Sono ancora consigliere. Godo di maggior credito di prima fra gli altri membri, ma resto sempre un personaggio scomodo, contro corrente. Il mio compito mi sembra più gravoso ora che in tempo di guerra e la pace è molto più fragile di quanto credessi.
La Terra del Vento è un cumulo di macerie. Quando, dopo tanto tempo, rivedemmo i resti di Salazar, fu un momento doloroso per entrambi. Entrammo nelle mura pericolanti e mangiate dal fuoco e Nihal riconobbe la fucina di Livon, dove suo padre era stato ucciso e dove tutto era cominciato.
«A volte mi sento come questa stanza» mi disse «bruciata e devastata. La mia missione è finita, ma quel che è stato non si può cancellare.»
Si avvicinò a ciò che restava dell’angolo in cui Livon forgiava le sue magnifiche armi; alla parete c’erano moncherini di spada mangiati dalla ruggine. Scoppiò a piangere.
«Non è detto che nel nostro futuro non possa esserci la gioia» le dissi. «Certo, dimenticare non è possibile. Non riuscirò mai a scordare il dolore della tortura o la disperazione nella mente del Tiranno. Però forse da tutto questo dolore nascerà qualcosa di buono. E noi due siamo insieme, non è già molto?»
Lei sorrise e mi abbracciò.
Ora siamo in questa Terra distrutta, a cercare di distillare la felicità dal dolore. Ma so bene che non resteremo qui a lungo.
«Un giorno andremo via» mi ha detto Nihal. «Voglio tornare alle origini, al mio sogno di bambina, quando desideravo essere libera e viaggiare.

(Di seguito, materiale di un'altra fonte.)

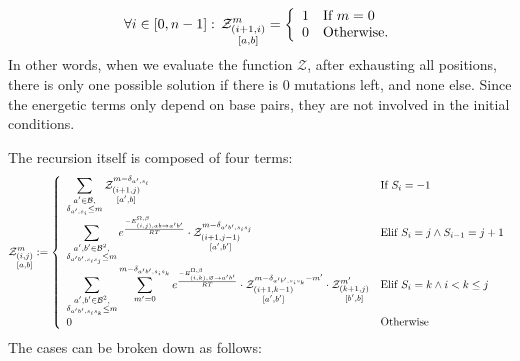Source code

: \begin{equation}
	\forall i \in [0,n-1]:\, \Z{i+1,i}{m}{a,b}=\left\{
	\begin{array}{ll}
		1 &\text{If } m = 0\\
		0 &\text{Otherwise.}
	\end{array}\right.
\label{eq:Z_in}
\end{equation}
In other words, when we evaluate the function $\mathcal Z$, after exhausting all positions, there 
is only one possible solution if there is $0$ mutations left, and none else. Since the 
energetic terms only depend on base pairs, they are not involved in the initial conditions. 

The recursion itself is composed of four terms:
\begin{equation}
	\Z{i,j}{m}{a,b}:=\left\{
  \begin{array}{ll}
  		\displaystyle
      \sum_{\substack{a'\in \B,\\ \Kron_{a',s_i}\le m}}  
      \Z{i+1,j}{m-\Kron_{a',s_i}}{a',b} & \text{If }S_{i}=-1\\
      \displaystyle
      \sum_{\substack{a',b'\in \B^2,\\ \Kron_{a'b',s_is_j}\le m}}
			 e^{\frac{-E_{(i,j),ab \to a'b'}^{\Omega,\beta}}{RT}}
			 \cdot \Z{i+1,j-1}{m-\Kron_{a'b',s_is_j}}{a',b'}&
			 \text{Elif }S_i=j \land S_{i-1}=j+1\\
			 \displaystyle
      \sum_{\substack{a',b'\in \B^2,\\ \Kron_{a'b',s_is_k}\le m}}
      \sum_{m'=0}^{m-\Kron_{a'b',s_is_k}}
   		 e^{\frac{-E_{(i,k),\varnothing\to a'b'}^{\Omega,\beta}}{RT}}
      \cdot\Z{i+1,k-1}{m-\Kron_{a'b',s_is_k}-m'}{a',b'}
      \cdot\Z{k+1,j}{m'}{b',b} & \text{Elif }S_i=k \land i < k \leq j\\
      0 &\text{Otherwise}
	\end{array}\right.
\label{eq:Z_rec}
\end{equation}
The cases can be broken down as follows:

Saliremo in groppa a Oarf e varcheremo le correnti vorticose del Saar. Non saremo più il valoroso consigliere e il grande Cavaliere che salvarono questo mondo dal Tiranno e che non sanno salvarlo da se stesso, bensì Nihal della Torre di Salazar e Sennar il mago, e vedremo Terre che nessuno ha mai visto, mostri terribili, ma anche distese di boschi di magnificente bellezza. Ecco quel che faremo.»
Ha ragione, anch’io lo desidero e so che quel giorno è vicino. Così ho sentito il bisogno di scrivere questa storia, forse perché qualcuno si ricordi di noi dopo che avremo lasciato queste Terre, o perché Nihal non scordi mai la sua vittoria su se stessa, o forse per cercare di capire il senso nascosto di tutto ciò che è accaduto in questi anni.
C’è una domanda che il Tiranno mi rivolse e a cui non sono stato ancora in grado di rispondere: esiste la salvezza per questa terra? A volte mi sembra che avesse ragione lui, che ciò che accomuna tutte le creature è l’odio, che per certi versi siamo tutti vittime e colpevoli allo stesso tempo. Poi però penso a Nihal e allora so che vale la pena di vivere, che vale la pena di combattere, anche se la lotta è vana. Credo che la differenza tra me e Aster stia tutta qui: io ho incontrato sulla mia strada Nihal, lui no.
Tra breve andrò via e mi lascerò alle spalle un mondo che si regge su un fragile equilibrio; so che presto o tardi si spezzerà e che cederà di nuovo il posto alla guerra. So anche, però, che poi torneranno la pace e la speranza, e poi ancora il buio e la disperazione.
Non è in questo eterno circolo che risiede il senso della nostra vita?